§ **Task statement**
Repeat each entry exactly. Drop every image.

§ **Recorded information**
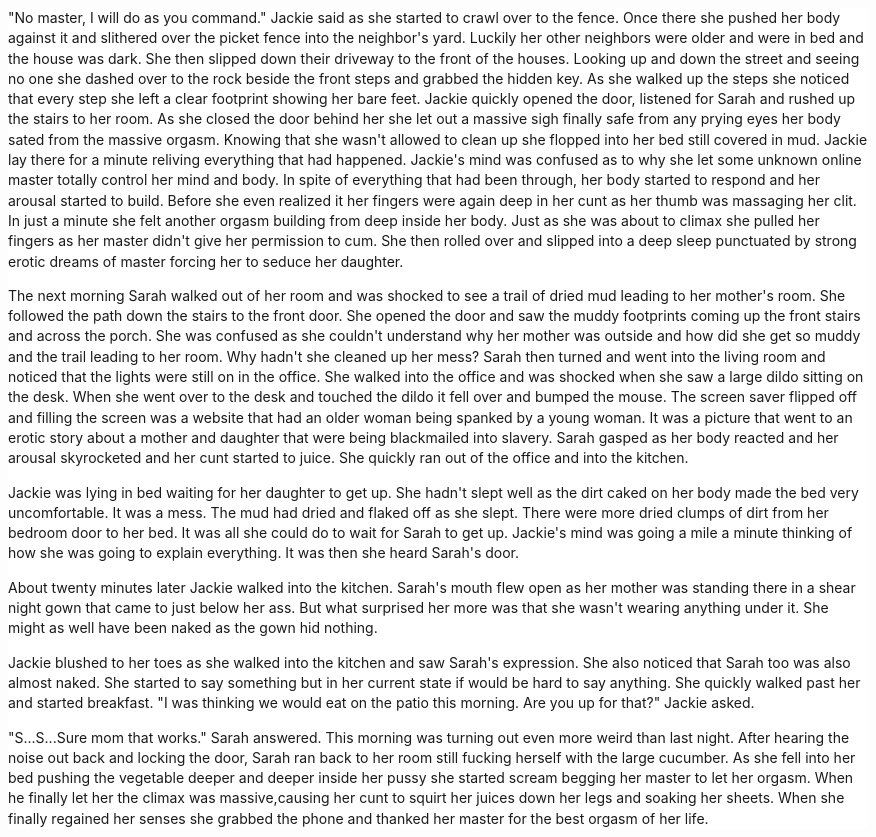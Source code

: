  "No master, I will do as you command." Jackie said as she started to crawl over to the fence. Once there she pushed her body against it and slithered over the picket fence into the neighbor's yard. Luckily her other neighbors were older and were in bed and the house was dark. She then slipped down their driveway to the front of the houses. Looking up and down the street and seeing no one she dashed over to the rock beside the front steps and grabbed the hidden key. As she walked up the steps she noticed that every step she left a clear footprint showing her bare feet. Jackie quickly opened the door, listened for Sarah and rushed up the stairs to her room. As she closed the door behind her she let out a massive sigh finally safe from any prying eyes her body sated from the massive orgasm. Knowing that she wasn't allowed to clean up she flopped into her bed still covered in mud. Jackie lay there for a minute reliving everything that had happened. Jackie's mind was confused as to why she let some unknown online master totally control her mind and body. In spite of everything that had been through, her body started to respond and her arousal started to build. Before she even realized it her fingers were again deep in her cunt as her thumb was massaging her clit. In just a minute she felt another orgasm building from deep inside her body. Just as she was about to climax she pulled her fingers as her master didn't give her permission to cum. She then rolled over and slipped into a deep sleep punctuated by strong erotic dreams of master forcing her to seduce her daughter. 

 The next morning Sarah walked out of her room and was shocked to see a trail of dried mud leading to her mother's room. She followed the path down the stairs to the front door. She opened the door and saw the muddy footprints coming up the front stairs and across the porch. She was confused as she couldn't understand why her mother was outside and how did she get so muddy and the trail leading to her room. Why hadn't she cleaned up her mess? Sarah then turned and went into the living room and noticed that the lights were still on in the office. She walked into the office and was shocked when she saw a large dildo sitting on the desk. When she went over to the desk and touched the dildo it fell over and bumped the mouse. The screen saver flipped off and filling the screen was a website that had an older woman being spanked by a young woman. It was a picture that went to an erotic story about a mother and daughter that were being blackmailed into slavery. Sarah gasped as her body reacted and her arousal skyrocketed and her cunt started to juice. She quickly ran out of the office and into the kitchen. 

 Jackie was lying in bed waiting for her daughter to get up. She hadn't slept well as the dirt caked on her body made the bed very uncomfortable. It was a mess. The mud had dried and flaked off as she slept. There were more dried clumps of dirt from her bedroom door to her bed. It was all she could do to wait for Sarah to get up. Jackie's mind was going a mile a minute thinking of how she was going to explain everything. It was then she heard Sarah's door. 

 About twenty minutes later Jackie walked into the kitchen. Sarah's mouth flew open as her mother was standing there in a shear night gown that came to just below her ass. But what surprised her more was that she wasn't wearing anything under it. She might as well have been naked as the gown hid nothing. 

 Jackie blushed to her toes as she walked into the kitchen and saw Sarah's expression. She also noticed that Sarah too was also almost naked. She started to say something but in her current state if would be hard to say anything. She quickly walked past her and started breakfast. "I was thinking we would eat on the patio this morning. Are you up for that?" Jackie asked. 

 "S...S...Sure mom that works." Sarah answered. This morning was turning out even more weird than last night. After hearing the noise out back and locking the door, Sarah ran back to her room still fucking herself with the large cucumber. As she fell into her bed pushing the vegetable deeper and deeper inside her pussy she started scream begging her master to let her orgasm. When he finally let her the climax was massive,causing her cunt to squirt her juices down her legs and soaking her sheets. When she finally regained her senses she grabbed the phone and thanked her master for the best orgasm of her life.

§ **Result for this task**
Source code

:  "No master, I will do as you command." Jackie said as she started to crawl over to the fence. Once there she pushed her body against it and slithered over the picket fence into the neighbor's yard. Luckily her other neighbors were older and were in bed and the house was dark. She then slipped down their driveway to the front of the houses. Looking up and down the street and seeing no one she dashed over to the rock beside the front steps and grabbed the hidden key. As she walked up the steps she noticed that every step she left a clear footprint showing her bare feet. Jackie quickly opened the door, listened for Sarah and rushed up the stairs to her room. As she closed the door behind her she let out a massive sigh finally safe from any prying eyes her body sated from the massive orgasm. Knowing that she wasn't allowed to clean up she flopped into her bed still covered in mud. Jackie lay there for a minute reliving everything that had happened. Jackie's mind was confused as to why she let some unknown online master totally control her mind and body. In spite of everything that had been through, her body started to respond and her arousal started to build. Before she even realized it her fingers were again deep in her cunt as her thumb was massaging her clit. In just a minute she felt another orgasm building from deep inside her body. Just as she was about to climax she pulled her fingers as her master didn't give her permission to cum. She then rolled over and slipped into a deep sleep punctuated by strong erotic dreams of master forcing her to seduce her daughter. 

 The next morning Sarah walked out of her room and was shocked to see a trail of dried mud leading to her mother's room. She followed the path down the stairs to the front door. She opened the door and saw the muddy footprints coming up the front stairs and across the porch. She was confused as she couldn't understand why her mother was outside and how did she get so muddy and the trail leading to her room. Why hadn't she cleaned up her mess? Sarah then turned and went into the living room and noticed that the lights were still on in the office. She walked into the office and was shocked when she saw a large dildo sitting on the desk. When she went over to the desk and touched the dildo it fell over and bumped the mouse. The screen saver flipped off and filling the screen was a website that had an older woman being spanked by a young woman. It was a picture that went to an erotic story about a mother and daughter that were being blackmailed into slavery. Sarah gasped as her body reacted and her arousal skyrocketed and her cunt started to juice. She quickly ran out of the office and into the kitchen. 

 Jackie was lying in bed waiting for her daughter to get up. She hadn't slept well as the dirt caked on her body made the bed very uncomfortable. It was a mess. The mud had dried and flaked off as she slept. There were more dried clumps of dirt from her bedroom door to her bed. It was all she could do to wait for Sarah to get up. Jackie's mind was going a mile a minute thinking of how she was going to explain everything. It was then she heard Sarah's door. 

 About twenty minutes later Jackie walked into the kitchen. Sarah's mouth flew open as her mother was standing there in a shear night gown that came to just below her ass. But what surprised her more was that she wasn't wearing anything under it. She might as well have been naked as the gown hid nothing. 

 Jackie blushed to her toes as she walked into the kitchen and saw Sarah's expression. She also noticed that Sarah too was also almost naked. She started to say something but in her current state if would be hard to say anything. She quickly walked past her and started breakfast. "I was thinking we would eat on the patio this morning. Are you up for that?" Jackie asked. 

 "S...S...Sure mom that works." Sarah answered. This morning was turning out even more weird than last night. After hearing the noise out back and locking the door, Sarah ran back to her room still fucking herself with the large cucumber. As she fell into her bed pushing the vegetable deeper and deeper inside her pussy she started scream begging her master to let her orgasm. When he finally let her the climax was massive,causing her cunt to squirt her juices down her legs and soaking her sheets. When she finally regained her senses she grabbed the phone and thanked her master for the best orgasm of her life.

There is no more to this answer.